Write out the data exactly from its first line onward, ending with the line in which "Von den 75.621" appears.

Saved data entries

###

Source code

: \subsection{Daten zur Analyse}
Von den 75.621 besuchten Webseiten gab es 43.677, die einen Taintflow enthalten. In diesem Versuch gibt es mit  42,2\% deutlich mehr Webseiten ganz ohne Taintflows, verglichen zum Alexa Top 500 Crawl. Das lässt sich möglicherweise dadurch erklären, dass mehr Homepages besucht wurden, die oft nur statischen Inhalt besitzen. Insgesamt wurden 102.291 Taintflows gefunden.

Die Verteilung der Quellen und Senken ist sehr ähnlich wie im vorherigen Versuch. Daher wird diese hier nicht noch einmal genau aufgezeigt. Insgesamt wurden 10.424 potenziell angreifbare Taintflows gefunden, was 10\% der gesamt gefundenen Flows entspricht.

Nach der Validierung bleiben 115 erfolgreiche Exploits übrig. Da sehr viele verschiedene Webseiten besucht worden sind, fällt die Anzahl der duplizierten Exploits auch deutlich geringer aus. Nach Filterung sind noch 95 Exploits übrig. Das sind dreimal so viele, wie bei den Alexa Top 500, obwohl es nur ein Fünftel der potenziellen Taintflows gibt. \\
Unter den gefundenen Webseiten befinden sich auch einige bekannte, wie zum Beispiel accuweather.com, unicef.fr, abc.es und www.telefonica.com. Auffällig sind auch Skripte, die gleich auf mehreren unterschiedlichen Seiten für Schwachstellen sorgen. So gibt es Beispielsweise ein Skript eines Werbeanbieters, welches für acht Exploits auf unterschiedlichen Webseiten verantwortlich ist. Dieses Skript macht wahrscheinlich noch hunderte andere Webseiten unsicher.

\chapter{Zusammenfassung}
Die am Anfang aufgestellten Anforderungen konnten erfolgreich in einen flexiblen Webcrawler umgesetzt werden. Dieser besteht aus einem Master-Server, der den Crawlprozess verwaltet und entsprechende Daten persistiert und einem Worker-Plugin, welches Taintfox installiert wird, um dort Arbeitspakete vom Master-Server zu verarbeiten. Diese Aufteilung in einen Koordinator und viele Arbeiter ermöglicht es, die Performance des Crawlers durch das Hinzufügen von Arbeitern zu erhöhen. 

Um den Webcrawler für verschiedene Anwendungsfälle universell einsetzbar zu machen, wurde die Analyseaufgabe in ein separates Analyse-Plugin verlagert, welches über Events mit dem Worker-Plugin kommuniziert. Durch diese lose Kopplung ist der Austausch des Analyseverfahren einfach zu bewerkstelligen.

###

**Result**
Source code

: \subsection{Daten zur Analyse}
Von den 75.621 besuchten Webseiten gab es 43.677, die einen Taintflow enthalten. In diesem Versuch gibt es mit  42,2\% deutlich mehr Webseiten ganz ohne Taintflows, verglichen zum Alexa Top 500 Crawl. Das lässt sich möglicherweise dadurch erklären, dass mehr Homepages besucht wurden, die oft nur statischen Inhalt besitzen. Insgesamt wurden 102.291 Taintflows gefunden.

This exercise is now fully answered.